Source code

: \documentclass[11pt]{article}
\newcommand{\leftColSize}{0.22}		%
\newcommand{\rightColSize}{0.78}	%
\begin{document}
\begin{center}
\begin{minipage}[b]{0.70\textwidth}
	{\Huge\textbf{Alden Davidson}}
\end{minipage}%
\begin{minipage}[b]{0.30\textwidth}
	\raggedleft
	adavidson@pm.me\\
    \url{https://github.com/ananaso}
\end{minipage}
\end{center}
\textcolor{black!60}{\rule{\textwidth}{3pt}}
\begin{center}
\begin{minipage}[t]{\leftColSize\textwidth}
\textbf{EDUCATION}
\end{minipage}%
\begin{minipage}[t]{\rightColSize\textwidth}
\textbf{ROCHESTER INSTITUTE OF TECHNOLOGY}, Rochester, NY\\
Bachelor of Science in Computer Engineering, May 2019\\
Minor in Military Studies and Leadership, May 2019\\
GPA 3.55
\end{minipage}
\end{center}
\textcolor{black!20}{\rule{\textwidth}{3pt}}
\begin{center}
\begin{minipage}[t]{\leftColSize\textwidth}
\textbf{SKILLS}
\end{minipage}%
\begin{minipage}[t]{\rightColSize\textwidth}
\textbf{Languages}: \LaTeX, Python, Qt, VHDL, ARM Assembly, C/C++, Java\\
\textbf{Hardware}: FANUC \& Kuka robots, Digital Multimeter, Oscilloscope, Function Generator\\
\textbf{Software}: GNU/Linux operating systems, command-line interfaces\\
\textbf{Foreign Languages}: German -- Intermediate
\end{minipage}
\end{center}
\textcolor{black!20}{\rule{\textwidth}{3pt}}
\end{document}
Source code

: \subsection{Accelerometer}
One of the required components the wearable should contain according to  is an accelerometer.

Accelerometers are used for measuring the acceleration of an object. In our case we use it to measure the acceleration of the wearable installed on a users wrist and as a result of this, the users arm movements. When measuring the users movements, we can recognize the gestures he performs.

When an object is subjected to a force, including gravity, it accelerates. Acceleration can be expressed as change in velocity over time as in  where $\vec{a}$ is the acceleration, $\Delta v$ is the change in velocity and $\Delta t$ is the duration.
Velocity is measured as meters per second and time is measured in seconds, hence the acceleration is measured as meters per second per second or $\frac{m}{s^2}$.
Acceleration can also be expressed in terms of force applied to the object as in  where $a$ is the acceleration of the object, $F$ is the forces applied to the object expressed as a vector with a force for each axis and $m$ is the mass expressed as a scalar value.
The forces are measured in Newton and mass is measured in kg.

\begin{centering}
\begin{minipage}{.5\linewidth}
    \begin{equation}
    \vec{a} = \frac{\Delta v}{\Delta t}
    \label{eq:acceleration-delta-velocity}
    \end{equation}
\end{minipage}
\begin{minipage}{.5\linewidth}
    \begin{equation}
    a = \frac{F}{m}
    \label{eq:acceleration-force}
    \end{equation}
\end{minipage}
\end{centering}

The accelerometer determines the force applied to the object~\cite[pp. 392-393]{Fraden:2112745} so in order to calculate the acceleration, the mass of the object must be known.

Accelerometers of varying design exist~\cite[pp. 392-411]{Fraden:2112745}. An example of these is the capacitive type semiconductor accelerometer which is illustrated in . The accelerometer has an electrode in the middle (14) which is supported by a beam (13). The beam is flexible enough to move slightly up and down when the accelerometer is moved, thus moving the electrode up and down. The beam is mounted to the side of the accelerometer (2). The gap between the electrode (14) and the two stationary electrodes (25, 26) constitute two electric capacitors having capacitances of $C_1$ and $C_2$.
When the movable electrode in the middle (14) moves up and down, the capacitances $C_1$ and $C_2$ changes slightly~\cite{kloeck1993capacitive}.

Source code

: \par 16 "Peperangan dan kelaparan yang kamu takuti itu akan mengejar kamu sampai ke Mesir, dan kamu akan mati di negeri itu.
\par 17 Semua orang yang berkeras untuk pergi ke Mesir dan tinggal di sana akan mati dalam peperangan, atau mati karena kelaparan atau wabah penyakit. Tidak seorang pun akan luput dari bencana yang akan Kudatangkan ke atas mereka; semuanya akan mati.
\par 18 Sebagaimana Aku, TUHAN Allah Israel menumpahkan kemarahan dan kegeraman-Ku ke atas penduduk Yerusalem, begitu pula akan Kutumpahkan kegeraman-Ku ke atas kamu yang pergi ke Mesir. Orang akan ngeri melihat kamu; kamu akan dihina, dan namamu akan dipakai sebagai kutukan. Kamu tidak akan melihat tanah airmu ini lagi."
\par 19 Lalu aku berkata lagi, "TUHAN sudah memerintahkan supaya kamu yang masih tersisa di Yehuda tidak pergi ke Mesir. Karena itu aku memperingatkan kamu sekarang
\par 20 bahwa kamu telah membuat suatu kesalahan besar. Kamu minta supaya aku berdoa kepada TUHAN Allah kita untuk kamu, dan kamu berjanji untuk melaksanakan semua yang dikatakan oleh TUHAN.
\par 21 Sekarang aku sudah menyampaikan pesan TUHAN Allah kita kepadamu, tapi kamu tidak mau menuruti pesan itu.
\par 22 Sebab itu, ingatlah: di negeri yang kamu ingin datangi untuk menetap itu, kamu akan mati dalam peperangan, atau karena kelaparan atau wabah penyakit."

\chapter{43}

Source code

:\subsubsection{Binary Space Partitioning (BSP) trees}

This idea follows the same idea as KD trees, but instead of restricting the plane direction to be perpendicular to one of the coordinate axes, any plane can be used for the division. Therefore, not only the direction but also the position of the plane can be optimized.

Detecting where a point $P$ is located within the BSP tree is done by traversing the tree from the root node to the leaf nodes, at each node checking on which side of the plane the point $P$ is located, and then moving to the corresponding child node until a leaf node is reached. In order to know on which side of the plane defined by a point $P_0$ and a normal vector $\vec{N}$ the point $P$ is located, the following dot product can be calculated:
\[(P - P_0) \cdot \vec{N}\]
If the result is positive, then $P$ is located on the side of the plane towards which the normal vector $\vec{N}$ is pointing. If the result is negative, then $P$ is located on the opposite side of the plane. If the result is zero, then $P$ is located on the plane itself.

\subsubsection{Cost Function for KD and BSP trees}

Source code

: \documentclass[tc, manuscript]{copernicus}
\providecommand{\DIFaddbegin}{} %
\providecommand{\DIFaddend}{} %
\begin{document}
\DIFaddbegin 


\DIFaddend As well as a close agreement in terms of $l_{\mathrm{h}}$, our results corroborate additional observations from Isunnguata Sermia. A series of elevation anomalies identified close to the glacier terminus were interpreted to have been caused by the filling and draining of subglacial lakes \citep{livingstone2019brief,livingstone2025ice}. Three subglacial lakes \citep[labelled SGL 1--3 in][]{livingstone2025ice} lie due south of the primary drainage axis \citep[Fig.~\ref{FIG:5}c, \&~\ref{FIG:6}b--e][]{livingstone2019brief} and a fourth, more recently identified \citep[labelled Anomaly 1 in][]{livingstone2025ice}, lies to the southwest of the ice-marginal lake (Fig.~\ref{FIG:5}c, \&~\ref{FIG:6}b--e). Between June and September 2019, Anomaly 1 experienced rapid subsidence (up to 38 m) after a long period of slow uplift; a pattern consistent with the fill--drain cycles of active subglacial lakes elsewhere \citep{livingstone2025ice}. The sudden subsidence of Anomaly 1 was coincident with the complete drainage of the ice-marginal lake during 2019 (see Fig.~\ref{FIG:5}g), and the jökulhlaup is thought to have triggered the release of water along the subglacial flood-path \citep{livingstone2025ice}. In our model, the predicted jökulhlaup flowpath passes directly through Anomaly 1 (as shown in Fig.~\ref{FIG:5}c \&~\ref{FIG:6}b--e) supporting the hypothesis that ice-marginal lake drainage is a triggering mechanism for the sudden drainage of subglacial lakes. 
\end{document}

··········

Assigned task: All of the entries above need to be output again exactly.

Answer box:
Source code

: \documentclass[11pt]{article}
\newcommand{\leftColSize}{0.22}		%
\newcommand{\rightColSize}{0.78}	%
\begin{document}
\begin{center}
\begin{minipage}[b]{0.70\textwidth}
	{\Huge\textbf{Alden Davidson}}
\end{minipage}%
\begin{minipage}[b]{0.30\textwidth}
	\raggedleft
	adavidson@pm.me\\
    \url{https://github.com/ananaso}
\end{minipage}
\end{center}
\textcolor{black!60}{\rule{\textwidth}{3pt}}
\begin{center}
\begin{minipage}[t]{\leftColSize\textwidth}
\textbf{EDUCATION}
\end{minipage}%
\begin{minipage}[t]{\rightColSize\textwidth}
\textbf{ROCHESTER INSTITUTE OF TECHNOLOGY}, Rochester, NY\\
Bachelor of Science in Computer Engineering, May 2019\\
Minor in Military Studies and Leadership, May 2019\\
GPA 3.55
\end{minipage}
\end{center}
\textcolor{black!20}{\rule{\textwidth}{3pt}}
\begin{center}
\begin{minipage}[t]{\leftColSize\textwidth}
\textbf{SKILLS}
\end{minipage}%
\begin{minipage}[t]{\rightColSize\textwidth}
\textbf{Languages}: \LaTeX, Python, Qt, VHDL, ARM Assembly, C/C++, Java\\
\textbf{Hardware}: FANUC \& Kuka robots, Digital Multimeter, Oscilloscope, Function Generator\\
\textbf{Software}: GNU/Linux operating systems, command-line interfaces\\
\textbf{Foreign Languages}: German -- Intermediate
\end{minipage}
\end{center}
\textcolor{black!20}{\rule{\textwidth}{3pt}}
\end{document}
Source code

: \subsection{Accelerometer}
One of the required components the wearable should contain according to  is an accelerometer.

Accelerometers are used for measuring the acceleration of an object. In our case we use it to measure the acceleration of the wearable installed on a users wrist and as a result of this, the users arm movements. When measuring the users movements, we can recognize the gestures he performs.

When an object is subjected to a force, including gravity, it accelerates. Acceleration can be expressed as change in velocity over time as in  where $\vec{a}$ is the acceleration, $\Delta v$ is the change in velocity and $\Delta t$ is the duration.
Velocity is measured as meters per second and time is measured in seconds, hence the acceleration is measured as meters per second per second or $\frac{m}{s^2}$.
Acceleration can also be expressed in terms of force applied to the object as in  where $a$ is the acceleration of the object, $F$ is the forces applied to the object expressed as a vector with a force for each axis and $m$ is the mass expressed as a scalar value.
The forces are measured in Newton and mass is measured in kg.

\begin{centering}
\begin{minipage}{.5\linewidth}
    \begin{equation}
    \vec{a} = \frac{\Delta v}{\Delta t}
    \label{eq:acceleration-delta-velocity}
    \end{equation}
\end{minipage}
\begin{minipage}{.5\linewidth}
    \begin{equation}
    a = \frac{F}{m}
    \label{eq:acceleration-force}
    \end{equation}
\end{minipage}
\end{centering}

The accelerometer determines the force applied to the object~\cite[pp. 392-393]{Fraden:2112745} so in order to calculate the acceleration, the mass of the object must be known.

Accelerometers of varying design exist~\cite[pp. 392-411]{Fraden:2112745}. An example of these is the capacitive type semiconductor accelerometer which is illustrated in . The accelerometer has an electrode in the middle (14) which is supported by a beam (13). The beam is flexible enough to move slightly up and down when the accelerometer is moved, thus moving the electrode up and down. The beam is mounted to the side of the accelerometer (2). The gap between the electrode (14) and the two stationary electrodes (25, 26) constitute two electric capacitors having capacitances of $C_1$ and $C_2$.
When the movable electrode in the middle (14) moves up and down, the capacitances $C_1$ and $C_2$ changes slightly~\cite{kloeck1993capacitive}.

Source code

: \par 16 "Peperangan dan kelaparan yang kamu takuti itu akan mengejar kamu sampai ke Mesir, dan kamu akan mati di negeri itu.
\par 17 Semua orang yang berkeras untuk pergi ke Mesir dan tinggal di sana akan mati dalam peperangan, atau mati karena kelaparan atau wabah penyakit. Tidak seorang pun akan luput dari bencana yang akan Kudatangkan ke atas mereka; semuanya akan mati.
\par 18 Sebagaimana Aku, TUHAN Allah Israel menumpahkan kemarahan dan kegeraman-Ku ke atas penduduk Yerusalem, begitu pula akan Kutumpahkan kegeraman-Ku ke atas kamu yang pergi ke Mesir. Orang akan ngeri melihat kamu; kamu akan dihina, dan namamu akan dipakai sebagai kutukan. Kamu tidak akan melihat tanah airmu ini lagi."
\par 19 Lalu aku berkata lagi, "TUHAN sudah memerintahkan supaya kamu yang masih tersisa di Yehuda tidak pergi ke Mesir. Karena itu aku memperingatkan kamu sekarang
\par 20 bahwa kamu telah membuat suatu kesalahan besar. Kamu minta supaya aku berdoa kepada TUHAN Allah kita untuk kamu, dan kamu berjanji untuk melaksanakan semua yang dikatakan oleh TUHAN.
\par 21 Sekarang aku sudah menyampaikan pesan TUHAN Allah kita kepadamu, tapi kamu tidak mau menuruti pesan itu.
\par 22 Sebab itu, ingatlah: di negeri yang kamu ingin datangi untuk menetap itu, kamu akan mati dalam peperangan, atau karena kelaparan atau wabah penyakit."

\chapter{43}

Source code

:\subsubsection{Binary Space Partitioning (BSP) trees}

This idea follows the same idea as KD trees, but instead of restricting the plane direction to be perpendicular to one of the coordinate axes, any plane can be used for the division. Therefore, not only the direction but also the position of the plane can be optimized.

Detecting where a point $P$ is located within the BSP tree is done by traversing the tree from the root node to the leaf nodes, at each node checking on which side of the plane the point $P$ is located, and then moving to the corresponding child node until a leaf node is reached. In order to know on which side of the plane defined by a point $P_0$ and a normal vector $\vec{N}$ the point $P$ is located, the following dot product can be calculated:
\[(P - P_0) \cdot \vec{N}\]
If the result is positive, then $P$ is located on the side of the plane towards which the normal vector $\vec{N}$ is pointing. If the result is negative, then $P$ is located on the opposite side of the plane. If the result is zero, then $P$ is located on the plane itself.

\subsubsection{Cost Function for KD and BSP trees}

Source code

: \documentclass[tc, manuscript]{copernicus}
\providecommand{\DIFaddbegin}{} %
\providecommand{\DIFaddend}{} %
\begin{document}
\DIFaddbegin 


\DIFaddend As well as a close agreement in terms of $l_{\mathrm{h}}$, our results corroborate additional observations from Isunnguata Sermia. A series of elevation anomalies identified close to the glacier terminus were interpreted to have been caused by the filling and draining of subglacial lakes \citep{livingstone2019brief,livingstone2025ice}. Three subglacial lakes \citep[labelled SGL 1--3 in][]{livingstone2025ice} lie due south of the primary drainage axis \citep[Fig.~\ref{FIG:5}c, \&~\ref{FIG:6}b--e][]{livingstone2019brief} and a fourth, more recently identified \citep[labelled Anomaly 1 in][]{livingstone2025ice}, lies to the southwest of the ice-marginal lake (Fig.~\ref{FIG:5}c, \&~\ref{FIG:6}b--e). Between June and September 2019, Anomaly 1 experienced rapid subsidence (up to 38 m) after a long period of slow uplift; a pattern consistent with the fill--drain cycles of active subglacial lakes elsewhere \citep{livingstone2025ice}. The sudden subsidence of Anomaly 1 was coincident with the complete drainage of the ice-marginal lake during 2019 (see Fig.~\ref{FIG:5}g), and the jökulhlaup is thought to have triggered the release of water along the subglacial flood-path \citep{livingstone2025ice}. In our model, the predicted jökulhlaup flowpath passes directly through Anomaly 1 (as shown in Fig.~\ref{FIG:5}c \&~\ref{FIG:6}b--e) supporting the hypothesis that ice-marginal lake drainage is a triggering mechanism for the sudden drainage of subglacial lakes. 
\end{document}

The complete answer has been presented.